120. Eu égard aux considérations qui précèdent, je propose à la Cour de répondre aux questions préjudicielles posées par le Verwaltungsgericht Köln de la manière suivante:

«1)      Les articles 1er, paragraphe 4, et 3, paragraphe 3, du règlement (CE) nº 2887/2000 du Parlement européen et du Conseil, du 18 décembre 2000, relatif au dégroupage de l’accès à la boucle locale, doivent être interprétés en ce sens que la notion d’orientation des tarifs en fonction des coûts constitue une exigence de limitation des tarifs demandés par l’opérateur notifié pour l’accès à sa boucle locale qui, nonobstant la marge qu’elle offre en ce qui concerne sa mise en œuvre concrète au niveau national, ne peut pas être écartée au détriment des bénéficiaires de l’accès à la boucle locale.

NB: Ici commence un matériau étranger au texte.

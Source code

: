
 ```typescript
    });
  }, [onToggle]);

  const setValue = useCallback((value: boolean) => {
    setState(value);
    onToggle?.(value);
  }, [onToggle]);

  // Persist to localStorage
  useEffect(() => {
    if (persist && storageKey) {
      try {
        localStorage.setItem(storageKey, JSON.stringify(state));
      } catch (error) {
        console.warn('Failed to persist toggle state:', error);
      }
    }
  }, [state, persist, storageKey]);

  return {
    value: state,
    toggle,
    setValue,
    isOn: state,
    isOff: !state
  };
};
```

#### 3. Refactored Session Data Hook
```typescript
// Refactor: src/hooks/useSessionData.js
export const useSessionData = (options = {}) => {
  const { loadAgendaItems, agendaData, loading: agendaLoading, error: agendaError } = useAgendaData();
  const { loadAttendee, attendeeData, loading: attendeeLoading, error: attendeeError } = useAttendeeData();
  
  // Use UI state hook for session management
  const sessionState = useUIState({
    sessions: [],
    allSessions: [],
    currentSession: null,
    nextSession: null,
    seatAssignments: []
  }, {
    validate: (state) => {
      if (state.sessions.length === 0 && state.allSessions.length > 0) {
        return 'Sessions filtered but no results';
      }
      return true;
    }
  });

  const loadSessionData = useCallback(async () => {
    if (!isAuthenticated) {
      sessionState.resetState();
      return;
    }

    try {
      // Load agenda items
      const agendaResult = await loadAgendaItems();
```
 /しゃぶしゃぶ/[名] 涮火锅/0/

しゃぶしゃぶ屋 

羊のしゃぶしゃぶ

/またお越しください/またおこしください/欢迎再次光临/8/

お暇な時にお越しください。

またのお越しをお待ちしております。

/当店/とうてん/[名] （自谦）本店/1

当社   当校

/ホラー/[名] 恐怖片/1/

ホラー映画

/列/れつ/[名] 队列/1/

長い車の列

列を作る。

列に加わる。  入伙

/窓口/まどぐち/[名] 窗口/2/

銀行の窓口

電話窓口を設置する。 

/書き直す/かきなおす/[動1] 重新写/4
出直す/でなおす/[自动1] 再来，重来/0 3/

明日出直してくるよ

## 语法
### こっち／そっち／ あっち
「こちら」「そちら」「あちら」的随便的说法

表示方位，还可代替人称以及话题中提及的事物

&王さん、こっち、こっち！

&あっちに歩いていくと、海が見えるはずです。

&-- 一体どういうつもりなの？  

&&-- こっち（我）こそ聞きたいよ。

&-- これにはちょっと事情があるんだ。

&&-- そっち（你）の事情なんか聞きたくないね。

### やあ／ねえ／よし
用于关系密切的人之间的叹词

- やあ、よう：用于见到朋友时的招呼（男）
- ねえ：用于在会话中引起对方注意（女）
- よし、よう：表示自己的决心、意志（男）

2)      L’article 3, paragraphe 3, du règlement nº 2887/2000, lorsqu’il prévoit l’exigence que les tarifs demandés pour l’accès à la boucle locale soient orientés en fonction des coûts, doit être interprété en ce sens que dans la notion de coûts figurent aussi les intérêts et les amortissements calculés.

3)      La notion d’orientation en fonction des coûts, prévue à l’article 3, paragraphe 3, du règlement nº 2887/2000, doit être interprétée en ce sens qu’elle impose qu’une décision d’autorisation tarifaire, telle que celle en l’espèce, effectue une pondération équilibrée et proportionnelle, en fonction des circonstances existantes au moment de l’autorisation tarifaire, entre le but central du règlement de promouvoir la concurrence sur le marché de l’accès à la boucle locale, et la nécessité d’assurer le niveau nécessaire d’investissement en infrastructures. Il appartiendra à la juridiction nationale de vérifier, à cette lumière, si la décision d’autorisation tarifaire controversée contient des éléments justificatifs adéquats de l’adoption de la méthode de calcul des amortissements et des intérêts que les tarifs doivent couvrir exclusivement fondée sur la valeur actuelle de remplacement des actifs, exprimée en prix courants à la date de l’évaluation. En l’absence de tels éléments justificatifs, la notion communautaire de l’orientation des tarifs en fonction des coûts impose que les tarifs d’accès soient fixés à un montant inférieur à ce qui résulte de l’application d’une telle méthode de calcul des coûts financiers, notamment grâce à la déduction des amortissements déjà effectués avant la date de l’évaluation.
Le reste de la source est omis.